I always hear people saying that the RBI (Runs Batted In) is the most important statistic as far as determining who the best players are, because it helps your team win.
*I know alot of people disagree with the statement above, however its just something I hear alot*
However, I was thinking and I came up with a hypothetical situation.
(note: this is a pretty extreme situation)
Lets say there is a baseball player, lets call him Ned. Ned has a season with 25 Home Runs, a .350 batting average and only 60 RBI. However, Ned is playing for the worst team in the history of baseball, hardly anybody else on the team gets a hit during the game besides him, and almost all of his home runs are solo shots.
Now, on a completely different team is Bob. Bob plays for the best team in baseball, they win all the time, and they are constantly competing for World Series titles.
Lets say, for the purposes of experiment (this situation will never, ever, happen) that Bob has the exact same amount of at bats. And every single pitch has the same outcome as Neds. Basically, they do the exact same thing during every at bat. The only difference is, that Bob has alot more people on base, because his team consists of better hitters.

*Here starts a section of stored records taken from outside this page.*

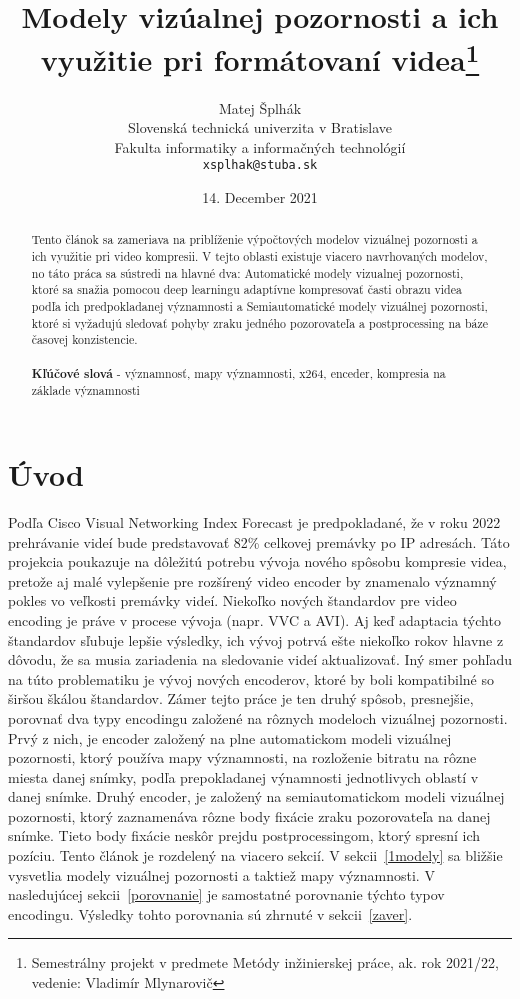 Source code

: \documentclass[10pt,twoside,slovak,a4paper]{article}
\title{Modely vizúalnej pozornosti a ich využitie pri formátovaní videa\thanks{Semestrálny projekt v predmete Metódy inžinierskej práce, ak. rok 2021/22, vedenie: Vladimír Mlynarovič}} %
\author{Matej Šplhák\\[2pt]
	{\small Slovenská technická univerzita v Bratislave}\\
	{\small Fakulta informatiky a informačných technológií}\\
	{\small \texttt{xsplhak@stuba.sk}}
	}
\date{\small 14. December 2021} %
\begin{document}
\maketitle
\begin{abstract}
Tento článok sa zameriava na priblíženie výpočtových modelov vizuálnej pozornosti a ich využitie pri video kompresii. V tejto oblasti existuje viacero navrhovaných modelov, no táto práca sa sústredi na hlavné dva: Automatické modely vizualnej pozornosti, ktoré sa snažia pomocou deep learningu adaptívne kompresovať časti obrazu videa podľa ich predpokladanej významnosti a Semiautomatické modely vizuálnej pozornosti, ktoré  si vyžadujú sledovať pohyby zraku jedného pozorovateľa a postprocessing na báze časovej konzistencie.\\ 
\\
\textbf{Kľúčové slová} - významnosť, mapy významnosti, x264, enceder, kompresia na základe významnosti
\end{abstract}


\section{Úvod}
Podľa Cisco  Visual  Networking  Index  Forecast\cite{cisco:forecast} je predpokladané, že v roku 2022 prehrávanie videí bude predstavovať 82\% celkovej premávky po IP adresách. Táto projekcia poukazuje na dôležitú potrebu vývoja nového spôsobu kompresie videa, pretože aj malé vylepšenie pre rozšírený video encoder by znamenalo významný pokles vo veľkosti premávky videí. Niekoľko nových štandardov pre video encoding je práve v procese vývoja (napr. VVC a AVI). Aj keď adaptacia týchto štandardov sľubuje lepšie výsledky, ich vývoj potrvá ešte niekoľko rokov hlavne z dôvodu, že sa musia zariadenia na sledovanie videí aktualizovať. Iný smer pohľadu na túto problematiku je vývoj nových encoderov, ktoré by boli kompatibilné so širšou škálou štandardov. Zámer tejto práce je ten druhý spôsob, presnejšie, porovnať dva typy encodingu založené na rôznych modeloch vizuálnej pozornosti. Prvý z nich\cite{Czarnecki:Progress}, je encoder založený na plne automatickom modeli vizuálnej pozornosti, ktorý používa mapy významnosti, na rozloženie bitratu na rôzne miesta danej snímky, podľa prepokladanej výnamnosti jednotlivych oblastí v danej snímke. Druhý encoder\cite{Coplien:MPD}, je založený na semiautomatickom modeli vizuálnej pozornosti, ktorý zaznamenáva rôzne body fixácie zraku pozorovateľa na danej snímke. Tieto body fixácie neskôr prejdu postprocessingom, ktorý spresní ich pozíciu. Tento článok je rozdelený na viacero sekcií. V sekcii~\ref{1modely} sa bližšie vysvetlia modely vizuálnej pozornosti a taktiež mapy významnosti. V nasledujúcej sekcii~\ref{porovnanie} je samostatné porovnanie týchto typov encodingu. Výsledky tohto porovnania sú zhrnuté v sekcii~\ref{zaver}.   
\end{document}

Now lets compare statistics, with this assumption(in order stats are AVG, HR, and RBI)
Bob: .350, 25, 125
Ned: .350, 25, 60
Now, looking at the statistics only, who would you say had a better season? You would probably say Bob had a better season, considering he has 65 more RBIs than Ned.
Is this really fair? Ned has done the exact same thing as Bob did in every At-Bat. And somehow he is the worse player? Why? Because I think RBIs are far too team dependant to be considered a key factor in how good a player is.
This is just my opinion, I really dont care if you think otherwise, or if you agree with me.
Well, im a statistics newb, so you can rip on this theory if you may.